● **Recorded data**
* * *

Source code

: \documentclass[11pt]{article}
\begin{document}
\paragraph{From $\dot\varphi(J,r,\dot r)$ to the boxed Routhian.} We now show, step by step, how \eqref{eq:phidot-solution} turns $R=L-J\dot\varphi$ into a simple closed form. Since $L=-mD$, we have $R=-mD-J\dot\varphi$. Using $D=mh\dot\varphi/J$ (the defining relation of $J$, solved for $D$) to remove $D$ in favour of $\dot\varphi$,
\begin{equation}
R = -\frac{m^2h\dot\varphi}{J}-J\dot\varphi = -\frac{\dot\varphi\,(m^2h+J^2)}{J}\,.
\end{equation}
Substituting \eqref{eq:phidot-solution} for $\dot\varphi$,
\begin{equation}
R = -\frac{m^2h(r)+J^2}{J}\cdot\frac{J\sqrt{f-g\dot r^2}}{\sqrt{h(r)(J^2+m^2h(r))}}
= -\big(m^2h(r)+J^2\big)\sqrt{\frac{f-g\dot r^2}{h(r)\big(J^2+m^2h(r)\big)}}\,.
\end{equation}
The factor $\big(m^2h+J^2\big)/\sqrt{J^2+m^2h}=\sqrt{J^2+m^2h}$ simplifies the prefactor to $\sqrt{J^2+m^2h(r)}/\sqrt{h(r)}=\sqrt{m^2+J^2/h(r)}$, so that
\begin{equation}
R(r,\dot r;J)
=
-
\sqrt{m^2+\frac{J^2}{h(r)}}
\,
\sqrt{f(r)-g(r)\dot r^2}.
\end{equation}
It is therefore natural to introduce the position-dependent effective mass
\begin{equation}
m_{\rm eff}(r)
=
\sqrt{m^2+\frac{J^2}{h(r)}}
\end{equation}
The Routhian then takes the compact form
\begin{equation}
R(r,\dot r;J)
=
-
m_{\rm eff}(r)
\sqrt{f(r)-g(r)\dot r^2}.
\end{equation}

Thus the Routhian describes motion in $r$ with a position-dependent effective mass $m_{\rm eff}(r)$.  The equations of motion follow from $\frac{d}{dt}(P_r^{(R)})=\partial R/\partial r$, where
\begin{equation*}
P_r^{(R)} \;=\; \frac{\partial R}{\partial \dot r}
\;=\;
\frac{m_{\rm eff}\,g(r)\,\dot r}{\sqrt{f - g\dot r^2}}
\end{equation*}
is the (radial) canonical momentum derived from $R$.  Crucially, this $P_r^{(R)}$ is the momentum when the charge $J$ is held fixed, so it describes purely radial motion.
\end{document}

* * *

● **Problem statement**
Restate the listing above in full, exactly.

● **Output of the task**
Source code

: \documentclass[11pt]{article}
\begin{document}
\paragraph{From $\dot\varphi(J,r,\dot r)$ to the boxed Routhian.} We now show, step by step, how \eqref{eq:phidot-solution} turns $R=L-J\dot\varphi$ into a simple closed form. Since $L=-mD$, we have $R=-mD-J\dot\varphi$. Using $D=mh\dot\varphi/J$ (the defining relation of $J$, solved for $D$) to remove $D$ in favour of $\dot\varphi$,
\begin{equation}
R = -\frac{m^2h\dot\varphi}{J}-J\dot\varphi = -\frac{\dot\varphi\,(m^2h+J^2)}{J}\,.
\end{equation}
Substituting \eqref{eq:phidot-solution} for $\dot\varphi$,
\begin{equation}
R = -\frac{m^2h(r)+J^2}{J}\cdot\frac{J\sqrt{f-g\dot r^2}}{\sqrt{h(r)(J^2+m^2h(r))}}
= -\big(m^2h(r)+J^2\big)\sqrt{\frac{f-g\dot r^2}{h(r)\big(J^2+m^2h(r)\big)}}\,.
\end{equation}
The factor $\big(m^2h+J^2\big)/\sqrt{J^2+m^2h}=\sqrt{J^2+m^2h}$ simplifies the prefactor to $\sqrt{J^2+m^2h(r)}/\sqrt{h(r)}=\sqrt{m^2+J^2/h(r)}$, so that
\begin{equation}
R(r,\dot r;J)
=
-
\sqrt{m^2+\frac{J^2}{h(r)}}
\,
\sqrt{f(r)-g(r)\dot r^2}.
\end{equation}
It is therefore natural to introduce the position-dependent effective mass
\begin{equation}
m_{\rm eff}(r)
=
\sqrt{m^2+\frac{J^2}{h(r)}}
\end{equation}
The Routhian then takes the compact form
\begin{equation}
R(r,\dot r;J)
=
-
m_{\rm eff}(r)
\sqrt{f(r)-g(r)\dot r^2}.
\end{equation}

Thus the Routhian describes motion in $r$ with a position-dependent effective mass $m_{\rm eff}(r)$.  The equations of motion follow from $\frac{d}{dt}(P_r^{(R)})=\partial R/\partial r$, where
\begin{equation*}
P_r^{(R)} \;=\; \frac{\partial R}{\partial \dot r}
\;=\;
\frac{m_{\rm eff}\,g(r)\,\dot r}{\sqrt{f - g\dot r^2}}
\end{equation*}
is the (radial) canonical momentum derived from $R$.  Crucially, this $P_r^{(R)}$ is the momentum when the charge $J$ is held fixed, so it describes purely radial motion.
\end{document}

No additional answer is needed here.